On May 28, 1911, American physicist Alfred Otto Carl Nier was born. Nier pioneered the development of mass spectrometry. He was the first to use mass spectrometry to isolate uranium-235 which was used to demonstrate that 235U could undergo fission and developed the sector mass spectrometer configuration now known as Nier-Johnson geometry.
“…You try to untangle all of these processes to get at the primordial ratio of the heliums in the cosmic dust—it tells you what the solar system was like 5 billion years ago.”

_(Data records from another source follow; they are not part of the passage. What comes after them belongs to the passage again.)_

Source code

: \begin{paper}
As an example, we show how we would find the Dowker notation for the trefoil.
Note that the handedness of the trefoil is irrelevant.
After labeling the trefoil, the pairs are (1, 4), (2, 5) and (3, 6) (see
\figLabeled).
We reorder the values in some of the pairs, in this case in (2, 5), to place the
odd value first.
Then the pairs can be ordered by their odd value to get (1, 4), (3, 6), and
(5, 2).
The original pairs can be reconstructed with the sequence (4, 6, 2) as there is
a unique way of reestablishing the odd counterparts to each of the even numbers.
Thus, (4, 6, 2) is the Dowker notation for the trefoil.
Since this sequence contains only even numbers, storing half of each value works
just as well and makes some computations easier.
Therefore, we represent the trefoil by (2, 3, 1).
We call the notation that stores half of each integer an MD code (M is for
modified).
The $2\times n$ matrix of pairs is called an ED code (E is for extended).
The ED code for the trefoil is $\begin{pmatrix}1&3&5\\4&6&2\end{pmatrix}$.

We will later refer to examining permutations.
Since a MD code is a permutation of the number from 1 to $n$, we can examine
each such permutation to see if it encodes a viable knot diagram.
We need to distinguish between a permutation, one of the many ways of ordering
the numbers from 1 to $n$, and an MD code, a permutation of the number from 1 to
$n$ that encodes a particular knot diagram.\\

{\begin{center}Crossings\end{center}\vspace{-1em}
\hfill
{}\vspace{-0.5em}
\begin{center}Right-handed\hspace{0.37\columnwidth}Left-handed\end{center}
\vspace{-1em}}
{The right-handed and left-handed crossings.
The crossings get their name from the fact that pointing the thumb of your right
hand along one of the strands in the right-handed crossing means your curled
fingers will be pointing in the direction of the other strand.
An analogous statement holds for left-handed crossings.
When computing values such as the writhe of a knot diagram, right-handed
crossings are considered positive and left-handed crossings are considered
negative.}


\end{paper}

– Alfred Nier, in 1989 oral history interview with Michael Grayson and Thomas Krick
Alfred Nier – Becoming a Researcher
Alfred Otto Carl Nier was born in St Paul, Minesota, USA, into a family of German imigrants. Despite limited financial resources they enabled Alfred to attended the University of Minnesota at age 16, where he graduated M. Sc. in electrical engineering in 1931. He certainly would have fixed his career in that field had it not been for the lack of engineering jobs due to the world economic crisis and the Great Depression.Nier decided to continue his graduate studies in physics. The focus on nuclear physics in those times motivated Nier to select as a thesis topic the use of mass spectrometry to obtain a more precise knowledge of the isotopic composition of the elements. He developed a new instrument having higher resolution than previously available for such studies and undertook the determination of accurate isotopic abundances for five elements, namely argon, potassium, zinc, rubidium, and cadmium. In this work he discovered a rare isotope of potassium, 40K, which later became important in the measurement of geological ages. In 1936, Alfred Nier won, due to his skills on spectroscopy, a 2-year post-doctoral National Research Council fellowship to work with Kenneth Bainbridge at Harvard University, where he constructed a high resolution mass spectrometer and determined the isotopic composition of nineteen elements, in the process discovering four new isotopes (36S, 46Ca, 48Ca,186Os). Two years later, he published measurements of the relative abundance of the isotopes of uranium, measurements that were used by Fritz Houtermans and Arthur Holmes in the 1940s to estimate the age of the Earth.[4]
Mass Spectrometry
For mass spectrometry, one of the emerging technologies of that time, the molecules to be investigated are transferred into the gas phase (desorption) and ionized. The ions are then accelerated by an electric field and fed to the analyzer, which “sorts” them according to their mass-to-charge ratio, for example spatially into partial beams as in a sector field mass spectrometer. The molecules can be fragmented. Fragmentation is often desired, especially with comparatively complex biopolymers, since the fragments are more easily transferred into the gas phase, for example in the investigation of proteins. Mass spectrometry is used in many areas. It is used in characterization of chemical compounds, in biochemistry for the investigation of biomolecules, in medical chemistry for the identification of substances in body fluids or organs, in forensic investigations, in doping controls, in environmental analysis, in the analysis of chemical warfare agents and explosives.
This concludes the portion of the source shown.